Interfaith Center on Corporate Responsibility
NEW YORK CITY, NY//Sept 26, 2008// For the past three decades, members of the Interfaith Center on Corporate Responsibility (ICCR) have worked with financial institutions to address the needs of the poor to obtain access to capital for: sustainable development, affordable housing in the U.S. and responsible lending in developing countries. ICCR is a coalition of nearly 300 faith-based institutional investors, representing over $100 billion in invested capital.
Today, Rev. Seamus Finn, OMI, a longtime representative of his community at ICCR issued the following statement on behalf of members of the organization:
“Today’s credit crisis in the financial markets of Wall Street highlights a range of issues.
Faith-based investors have historically discussed these issues with key executives of these institutions, bringing them to the attention of shareholders through the annual proxy. Had the eerily prescient advice of faith-based investors been heeded, every evidence suggests that it would have prevented, or at the very least diminished, the impact of this meltdown. The key issues raised in these meetings included:
• the need for disclosure of off balance sheet liabilities;
• true assessment of counter party risk;
• greater transparency;
• risk management/monitoring;
• predatory lending;
• sub-prime lending;
• capital adequacy ratios; and
• the use of the precautionary principle in the introduction of new investment tools and innovative practices.

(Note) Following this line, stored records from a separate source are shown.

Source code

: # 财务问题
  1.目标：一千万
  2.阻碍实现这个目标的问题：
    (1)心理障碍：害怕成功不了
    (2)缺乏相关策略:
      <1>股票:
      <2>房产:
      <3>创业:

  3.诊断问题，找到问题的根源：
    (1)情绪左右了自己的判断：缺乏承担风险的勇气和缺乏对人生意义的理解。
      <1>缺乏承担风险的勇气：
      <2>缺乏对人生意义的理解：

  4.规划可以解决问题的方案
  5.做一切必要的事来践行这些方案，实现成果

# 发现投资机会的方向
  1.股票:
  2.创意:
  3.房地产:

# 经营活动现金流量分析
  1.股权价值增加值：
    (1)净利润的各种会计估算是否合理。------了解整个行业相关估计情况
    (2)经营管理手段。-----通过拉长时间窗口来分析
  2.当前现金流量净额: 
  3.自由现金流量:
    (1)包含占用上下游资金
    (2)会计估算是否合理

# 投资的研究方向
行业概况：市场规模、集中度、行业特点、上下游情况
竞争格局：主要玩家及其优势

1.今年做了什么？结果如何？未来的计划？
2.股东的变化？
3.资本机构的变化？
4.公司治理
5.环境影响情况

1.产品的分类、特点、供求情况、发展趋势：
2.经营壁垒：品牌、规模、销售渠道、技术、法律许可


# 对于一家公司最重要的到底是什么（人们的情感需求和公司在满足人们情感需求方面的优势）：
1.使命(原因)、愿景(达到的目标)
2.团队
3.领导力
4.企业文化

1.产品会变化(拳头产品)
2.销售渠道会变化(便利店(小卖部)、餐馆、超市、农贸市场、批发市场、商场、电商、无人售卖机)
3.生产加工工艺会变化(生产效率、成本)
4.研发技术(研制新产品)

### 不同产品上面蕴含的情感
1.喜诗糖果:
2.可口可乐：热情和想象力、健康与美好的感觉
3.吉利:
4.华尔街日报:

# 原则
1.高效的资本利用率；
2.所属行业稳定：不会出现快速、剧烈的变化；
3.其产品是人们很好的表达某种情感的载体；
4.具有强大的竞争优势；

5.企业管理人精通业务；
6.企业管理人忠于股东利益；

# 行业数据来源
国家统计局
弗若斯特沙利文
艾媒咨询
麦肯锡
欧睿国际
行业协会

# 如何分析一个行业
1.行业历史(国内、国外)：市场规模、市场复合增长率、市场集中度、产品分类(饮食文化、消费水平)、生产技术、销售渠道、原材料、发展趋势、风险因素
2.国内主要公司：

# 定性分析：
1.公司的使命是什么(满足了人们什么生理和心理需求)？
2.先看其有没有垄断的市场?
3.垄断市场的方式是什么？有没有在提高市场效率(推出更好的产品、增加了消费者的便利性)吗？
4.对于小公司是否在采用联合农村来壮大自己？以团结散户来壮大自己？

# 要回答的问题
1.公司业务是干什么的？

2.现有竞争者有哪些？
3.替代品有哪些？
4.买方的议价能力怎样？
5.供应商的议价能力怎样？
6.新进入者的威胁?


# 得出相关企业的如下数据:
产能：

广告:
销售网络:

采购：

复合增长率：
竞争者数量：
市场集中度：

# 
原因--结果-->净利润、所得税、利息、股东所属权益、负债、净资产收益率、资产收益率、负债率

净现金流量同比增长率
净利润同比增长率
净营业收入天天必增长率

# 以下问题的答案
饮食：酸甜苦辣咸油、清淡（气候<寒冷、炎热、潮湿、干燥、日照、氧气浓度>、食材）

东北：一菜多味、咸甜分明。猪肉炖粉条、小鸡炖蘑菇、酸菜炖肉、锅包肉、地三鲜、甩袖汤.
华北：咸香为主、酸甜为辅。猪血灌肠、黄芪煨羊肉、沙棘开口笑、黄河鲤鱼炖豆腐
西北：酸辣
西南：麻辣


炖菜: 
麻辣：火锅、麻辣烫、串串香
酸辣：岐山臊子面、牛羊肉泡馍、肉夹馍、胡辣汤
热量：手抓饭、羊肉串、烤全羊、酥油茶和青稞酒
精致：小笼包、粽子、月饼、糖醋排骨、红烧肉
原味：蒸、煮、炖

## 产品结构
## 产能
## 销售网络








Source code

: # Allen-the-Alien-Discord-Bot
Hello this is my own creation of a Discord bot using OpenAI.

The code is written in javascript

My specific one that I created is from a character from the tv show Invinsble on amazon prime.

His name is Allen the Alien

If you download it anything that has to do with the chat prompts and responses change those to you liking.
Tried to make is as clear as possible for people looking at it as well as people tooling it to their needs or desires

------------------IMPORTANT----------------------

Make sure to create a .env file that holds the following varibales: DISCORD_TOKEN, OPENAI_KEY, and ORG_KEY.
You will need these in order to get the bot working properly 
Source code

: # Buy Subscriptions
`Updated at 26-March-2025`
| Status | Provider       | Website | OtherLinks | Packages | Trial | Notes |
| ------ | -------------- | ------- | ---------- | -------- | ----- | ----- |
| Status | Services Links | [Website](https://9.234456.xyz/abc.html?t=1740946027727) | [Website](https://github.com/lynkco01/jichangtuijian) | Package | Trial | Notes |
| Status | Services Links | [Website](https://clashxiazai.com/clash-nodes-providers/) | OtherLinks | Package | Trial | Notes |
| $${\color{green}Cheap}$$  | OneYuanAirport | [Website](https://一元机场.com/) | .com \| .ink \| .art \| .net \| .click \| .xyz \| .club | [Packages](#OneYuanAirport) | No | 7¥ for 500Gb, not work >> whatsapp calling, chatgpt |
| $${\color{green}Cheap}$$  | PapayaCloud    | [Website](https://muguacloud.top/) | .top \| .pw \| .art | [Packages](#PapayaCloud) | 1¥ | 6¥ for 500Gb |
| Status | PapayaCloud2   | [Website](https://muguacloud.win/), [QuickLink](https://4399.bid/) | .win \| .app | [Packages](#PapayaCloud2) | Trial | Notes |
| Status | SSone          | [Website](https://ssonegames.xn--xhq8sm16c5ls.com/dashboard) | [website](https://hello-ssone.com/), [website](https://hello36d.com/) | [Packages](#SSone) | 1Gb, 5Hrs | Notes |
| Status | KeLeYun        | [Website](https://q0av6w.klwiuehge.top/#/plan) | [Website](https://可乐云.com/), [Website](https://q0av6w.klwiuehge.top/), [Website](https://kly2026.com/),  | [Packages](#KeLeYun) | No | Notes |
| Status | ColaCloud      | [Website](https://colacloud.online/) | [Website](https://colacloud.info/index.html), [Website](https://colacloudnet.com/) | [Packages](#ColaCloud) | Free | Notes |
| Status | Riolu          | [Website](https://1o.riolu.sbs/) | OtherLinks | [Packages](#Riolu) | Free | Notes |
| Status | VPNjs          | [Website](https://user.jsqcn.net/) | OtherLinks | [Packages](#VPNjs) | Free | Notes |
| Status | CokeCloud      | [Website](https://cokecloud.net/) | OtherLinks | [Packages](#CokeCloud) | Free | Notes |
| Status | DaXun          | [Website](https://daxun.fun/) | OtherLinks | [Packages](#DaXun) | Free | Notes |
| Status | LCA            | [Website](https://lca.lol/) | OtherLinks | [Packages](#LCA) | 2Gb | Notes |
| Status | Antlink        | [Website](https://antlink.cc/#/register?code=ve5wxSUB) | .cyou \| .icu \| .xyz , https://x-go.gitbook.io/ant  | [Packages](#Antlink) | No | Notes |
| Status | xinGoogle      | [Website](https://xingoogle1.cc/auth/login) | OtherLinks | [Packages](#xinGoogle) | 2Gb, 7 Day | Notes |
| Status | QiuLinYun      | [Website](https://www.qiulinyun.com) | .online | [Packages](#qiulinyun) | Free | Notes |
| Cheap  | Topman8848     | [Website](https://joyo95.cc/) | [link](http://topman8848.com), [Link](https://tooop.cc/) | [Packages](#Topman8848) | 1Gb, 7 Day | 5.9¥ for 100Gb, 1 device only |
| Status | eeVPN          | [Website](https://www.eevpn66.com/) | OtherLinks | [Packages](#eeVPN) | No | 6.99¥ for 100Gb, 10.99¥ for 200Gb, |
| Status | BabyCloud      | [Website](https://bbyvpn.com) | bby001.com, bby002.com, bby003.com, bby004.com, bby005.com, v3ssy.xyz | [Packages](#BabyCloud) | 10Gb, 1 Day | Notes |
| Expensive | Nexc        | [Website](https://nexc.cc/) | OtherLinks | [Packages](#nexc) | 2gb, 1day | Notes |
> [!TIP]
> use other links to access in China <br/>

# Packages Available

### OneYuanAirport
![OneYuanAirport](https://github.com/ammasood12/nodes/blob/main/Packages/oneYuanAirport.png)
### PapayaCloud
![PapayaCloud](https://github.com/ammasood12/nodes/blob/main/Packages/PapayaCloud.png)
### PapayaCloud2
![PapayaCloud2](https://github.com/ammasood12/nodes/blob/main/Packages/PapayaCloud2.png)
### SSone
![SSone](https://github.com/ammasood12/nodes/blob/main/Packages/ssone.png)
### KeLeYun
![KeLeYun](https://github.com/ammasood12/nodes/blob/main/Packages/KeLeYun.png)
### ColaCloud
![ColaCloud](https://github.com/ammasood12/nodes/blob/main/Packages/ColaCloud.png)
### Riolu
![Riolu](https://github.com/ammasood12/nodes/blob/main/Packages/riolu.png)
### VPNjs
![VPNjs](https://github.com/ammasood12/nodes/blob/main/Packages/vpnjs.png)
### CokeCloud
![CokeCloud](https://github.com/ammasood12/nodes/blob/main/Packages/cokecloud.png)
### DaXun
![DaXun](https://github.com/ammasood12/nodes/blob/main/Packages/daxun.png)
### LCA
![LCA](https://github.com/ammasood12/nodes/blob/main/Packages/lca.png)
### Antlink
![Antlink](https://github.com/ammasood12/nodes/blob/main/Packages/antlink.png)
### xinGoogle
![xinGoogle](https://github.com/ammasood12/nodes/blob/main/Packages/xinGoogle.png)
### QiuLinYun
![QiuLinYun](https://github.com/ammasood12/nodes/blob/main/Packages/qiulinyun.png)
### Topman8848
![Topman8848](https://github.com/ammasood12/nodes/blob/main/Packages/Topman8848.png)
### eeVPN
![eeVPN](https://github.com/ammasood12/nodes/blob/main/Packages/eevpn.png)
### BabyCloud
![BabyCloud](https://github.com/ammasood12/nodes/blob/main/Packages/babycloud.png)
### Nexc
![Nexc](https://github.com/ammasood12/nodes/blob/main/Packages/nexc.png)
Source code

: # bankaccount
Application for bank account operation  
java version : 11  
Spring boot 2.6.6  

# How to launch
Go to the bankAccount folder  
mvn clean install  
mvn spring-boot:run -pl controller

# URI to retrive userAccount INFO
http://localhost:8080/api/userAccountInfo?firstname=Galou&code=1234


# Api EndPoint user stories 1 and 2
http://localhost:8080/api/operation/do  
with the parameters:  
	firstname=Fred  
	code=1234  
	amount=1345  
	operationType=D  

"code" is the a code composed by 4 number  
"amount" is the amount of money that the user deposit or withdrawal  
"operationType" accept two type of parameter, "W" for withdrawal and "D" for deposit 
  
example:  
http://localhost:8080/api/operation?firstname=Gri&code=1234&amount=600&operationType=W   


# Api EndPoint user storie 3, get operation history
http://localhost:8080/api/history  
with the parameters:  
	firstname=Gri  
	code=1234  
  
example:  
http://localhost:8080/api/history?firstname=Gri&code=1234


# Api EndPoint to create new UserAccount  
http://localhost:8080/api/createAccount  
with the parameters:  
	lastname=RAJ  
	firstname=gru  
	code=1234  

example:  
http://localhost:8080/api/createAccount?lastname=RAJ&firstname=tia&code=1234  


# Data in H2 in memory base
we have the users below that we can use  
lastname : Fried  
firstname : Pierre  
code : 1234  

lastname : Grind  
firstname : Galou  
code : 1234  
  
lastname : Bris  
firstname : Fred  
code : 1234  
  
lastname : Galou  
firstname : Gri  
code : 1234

Invariably, in response to the issues raised, executives of financial institutions assured representatives of ICCR that policies, procedures and internal controls already in place were able to meet these challenges and that much of the requested information was already disclosed in the numerous filings the companies were required to submit to different regulatory agencies. Furthermore, the concern about disclosure and transparency in relationship to new investment tools was usually answered by claims of protecting ‘proprietary information.’
It is now clear that most, if not all, financial institutions, still do not know the magnitude of real and potential losses. Recent interventions by the Federal Government to provide: $950 billion dollars to aid several financial institutions, and a further $700 billion that Treasury Secretary Paulson proposes to purchase illiquid mortgage backed debt, only begin to provide a very rough estimate of the impact of these systemic failures in policy, disclosure, and risk management.
For ICCR, any Congressional and government response both now and in the new Congress should be based on the following principles:
(1) Making sure that the consequences of the response do not impose additional burdens on the marginalized and poorest who are at the periphery of the workings of financial markets;
(2) Restoring credibility to the financial markets in a transparent manner at the lowest possible cost to the taxpayers without bailing out shareholders or management via a golden parachutes; and
(3) Addressing the root causes of the meltdown (e.g. unregulated derivatives, restoration of the bankruptcy act re: mortgages).
ICCR will continue to engage the remaining corporations in the financial sector around the core issues that flow from their mission to build a more just and sustainable world for people everywhere.”
The Interfaith Center on Corporate Responsibility ([ http://www.iccr.org ]http://www.iccr.org) is a coalition of nearly 300 faith-based institutional investors, representing over $100 billion in invested capital. ICCR members bridge the divide between morality and markets by envisioning a civic economy that integrates ethical, environmental and social values. Inspired by faith, committed to action, ICCR members work to build a just and sustainable global community.